Raised in the questions are legal, regulatory, environmental and regional development issues that, for the first time, coherently provide the very blueprint for discussion absent from the regional water supply study that the Southeastern Wisconsin Regional Planning Commission has just finished and is about to launch for public comment.
It is amazing that SEWRPC spent nearly a million dollars of public money and took three years to write a water supply study that ignores big picture issues - - such as the relationship of water to growth - - yet comes to the conclusion that diverting water to Waukesha is the best idea available.
From the beginning, SEWRPC limited the scope of its study and hired the same lead consultant - - Ruekert & Mielke - - to write its recommendations that the City of New Berlin had hired to write its Lake Michigan diversion application.

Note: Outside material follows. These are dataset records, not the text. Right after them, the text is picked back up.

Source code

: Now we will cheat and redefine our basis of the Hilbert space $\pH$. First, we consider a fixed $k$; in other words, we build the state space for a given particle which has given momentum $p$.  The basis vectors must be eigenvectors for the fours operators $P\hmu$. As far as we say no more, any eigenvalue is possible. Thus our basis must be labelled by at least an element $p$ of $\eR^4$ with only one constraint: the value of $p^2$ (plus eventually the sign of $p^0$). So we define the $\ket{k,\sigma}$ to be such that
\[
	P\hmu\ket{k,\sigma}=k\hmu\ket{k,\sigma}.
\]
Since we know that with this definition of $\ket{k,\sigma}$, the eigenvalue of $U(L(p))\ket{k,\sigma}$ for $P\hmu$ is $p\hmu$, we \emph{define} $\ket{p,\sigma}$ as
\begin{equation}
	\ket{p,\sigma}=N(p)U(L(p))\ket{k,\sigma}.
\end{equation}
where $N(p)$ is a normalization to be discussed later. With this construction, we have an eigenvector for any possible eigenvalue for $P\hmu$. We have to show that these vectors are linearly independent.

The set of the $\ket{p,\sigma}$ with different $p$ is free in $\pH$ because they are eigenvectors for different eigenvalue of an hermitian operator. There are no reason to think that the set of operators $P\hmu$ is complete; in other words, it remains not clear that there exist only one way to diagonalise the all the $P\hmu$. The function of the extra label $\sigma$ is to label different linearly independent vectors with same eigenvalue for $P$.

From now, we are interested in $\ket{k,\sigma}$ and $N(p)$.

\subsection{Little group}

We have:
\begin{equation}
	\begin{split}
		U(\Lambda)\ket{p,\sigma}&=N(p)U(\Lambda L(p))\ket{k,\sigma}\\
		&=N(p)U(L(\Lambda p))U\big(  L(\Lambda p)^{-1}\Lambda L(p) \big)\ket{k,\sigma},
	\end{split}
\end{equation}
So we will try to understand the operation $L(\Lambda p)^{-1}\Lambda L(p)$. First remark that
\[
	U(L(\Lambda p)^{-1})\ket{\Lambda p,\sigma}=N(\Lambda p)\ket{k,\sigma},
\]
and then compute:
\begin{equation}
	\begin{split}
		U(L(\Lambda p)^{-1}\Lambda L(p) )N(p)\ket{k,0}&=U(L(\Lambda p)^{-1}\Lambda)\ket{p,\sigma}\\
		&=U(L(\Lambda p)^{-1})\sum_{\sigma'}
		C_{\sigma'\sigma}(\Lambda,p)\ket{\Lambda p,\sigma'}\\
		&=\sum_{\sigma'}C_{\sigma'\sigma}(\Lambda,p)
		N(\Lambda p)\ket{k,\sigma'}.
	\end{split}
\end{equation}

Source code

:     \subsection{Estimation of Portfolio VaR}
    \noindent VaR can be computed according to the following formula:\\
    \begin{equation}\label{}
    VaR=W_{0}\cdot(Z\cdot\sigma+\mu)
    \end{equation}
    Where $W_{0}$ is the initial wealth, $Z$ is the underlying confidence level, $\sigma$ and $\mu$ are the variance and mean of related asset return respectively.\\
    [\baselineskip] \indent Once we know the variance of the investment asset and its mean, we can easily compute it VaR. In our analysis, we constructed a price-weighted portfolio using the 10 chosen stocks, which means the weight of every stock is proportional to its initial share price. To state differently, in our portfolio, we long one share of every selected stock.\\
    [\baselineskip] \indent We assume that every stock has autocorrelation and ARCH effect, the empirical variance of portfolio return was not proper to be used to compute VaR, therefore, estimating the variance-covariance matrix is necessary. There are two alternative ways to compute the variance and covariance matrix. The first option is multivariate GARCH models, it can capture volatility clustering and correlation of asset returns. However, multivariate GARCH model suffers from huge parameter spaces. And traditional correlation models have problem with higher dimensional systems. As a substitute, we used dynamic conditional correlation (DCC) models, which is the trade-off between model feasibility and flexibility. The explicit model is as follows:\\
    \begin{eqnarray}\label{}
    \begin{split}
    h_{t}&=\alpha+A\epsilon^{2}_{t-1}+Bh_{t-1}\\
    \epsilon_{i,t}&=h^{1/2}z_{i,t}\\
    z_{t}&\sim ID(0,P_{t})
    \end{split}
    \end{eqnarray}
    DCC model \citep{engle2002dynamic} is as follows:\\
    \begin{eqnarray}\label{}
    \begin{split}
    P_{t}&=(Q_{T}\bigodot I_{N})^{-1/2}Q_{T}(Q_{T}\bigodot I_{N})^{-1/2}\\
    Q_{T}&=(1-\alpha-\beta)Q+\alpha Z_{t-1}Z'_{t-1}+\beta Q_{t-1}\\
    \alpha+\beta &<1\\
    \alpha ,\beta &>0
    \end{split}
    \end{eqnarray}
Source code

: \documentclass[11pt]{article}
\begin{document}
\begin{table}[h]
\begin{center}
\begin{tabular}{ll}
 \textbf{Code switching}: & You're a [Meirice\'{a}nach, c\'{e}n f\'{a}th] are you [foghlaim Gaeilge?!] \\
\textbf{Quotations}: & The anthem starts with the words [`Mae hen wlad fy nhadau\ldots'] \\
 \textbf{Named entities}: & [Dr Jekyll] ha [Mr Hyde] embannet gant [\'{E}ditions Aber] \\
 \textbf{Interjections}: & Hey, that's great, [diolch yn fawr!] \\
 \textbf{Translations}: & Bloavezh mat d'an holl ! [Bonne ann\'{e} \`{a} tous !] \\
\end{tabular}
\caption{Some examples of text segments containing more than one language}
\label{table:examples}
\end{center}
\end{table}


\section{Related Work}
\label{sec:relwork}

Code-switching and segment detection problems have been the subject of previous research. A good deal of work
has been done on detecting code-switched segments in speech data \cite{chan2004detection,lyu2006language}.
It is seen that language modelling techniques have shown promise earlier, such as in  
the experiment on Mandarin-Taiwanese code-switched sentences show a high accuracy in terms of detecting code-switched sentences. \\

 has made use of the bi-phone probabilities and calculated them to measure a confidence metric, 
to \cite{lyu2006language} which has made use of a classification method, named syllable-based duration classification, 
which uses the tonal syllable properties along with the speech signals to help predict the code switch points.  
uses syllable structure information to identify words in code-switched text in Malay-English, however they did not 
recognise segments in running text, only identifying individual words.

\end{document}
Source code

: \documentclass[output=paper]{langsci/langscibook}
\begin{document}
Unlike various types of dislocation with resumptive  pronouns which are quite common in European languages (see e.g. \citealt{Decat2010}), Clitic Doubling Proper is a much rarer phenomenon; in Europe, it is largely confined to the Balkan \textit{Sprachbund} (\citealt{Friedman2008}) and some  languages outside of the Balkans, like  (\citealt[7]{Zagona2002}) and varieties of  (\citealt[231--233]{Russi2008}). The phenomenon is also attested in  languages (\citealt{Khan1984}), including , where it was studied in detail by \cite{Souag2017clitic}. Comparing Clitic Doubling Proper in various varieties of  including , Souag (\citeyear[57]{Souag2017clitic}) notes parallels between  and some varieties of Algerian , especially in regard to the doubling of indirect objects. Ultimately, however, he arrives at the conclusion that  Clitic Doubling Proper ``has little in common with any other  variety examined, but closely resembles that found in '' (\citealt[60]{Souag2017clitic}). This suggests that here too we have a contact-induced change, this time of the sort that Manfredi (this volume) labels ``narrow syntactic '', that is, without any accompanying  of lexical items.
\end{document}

And you wonder why I have been arguing that SEWRPC needs to be reconstituted with new management and direction so that it can take all aspects of planning into account?
Or why SEWRPC's justice task force has asked that outside experts he retained every time SEWRPC writes a plan so that independent socio-economic analyses can he obtained?
Waukesha has yet to make more than a public relations case that its water supply needs have to be met with a diversion.
And its water supply consultants suggest that the DNR hasn't had time to write rules and provide diversion guidance now that the Great Lakes Compact and state enabling legislation have been approved.
The diversion seres its ambitions growth plans, through annexations and building so it can be the hub of a sprawled-out Waukesha county that is in line to absorb by 149,000 new residents, according to Waukesha County Executive Dan Vrakas.
That is an increase to 509,000 residents above its 2000 US Census Bureau number of 360,000 county residents - - about equal to adding two Ozaukee County census bureau population totals to Waukesha County.
[Update: At Monday night's SEWRPC water study presentation at HeartLove Place, in Milwaukee, SEWRPC water expert Bob Biebel challenged the population figure put out by Waukesha County Executive Vrakas. Biebel said SEWRPC believes Waukesha County's population will rise by 70,000 by 2035, and said SEWRPC also believes Milwaukee County's population will grow by 70,000, too, despite a state official's estimate of losses.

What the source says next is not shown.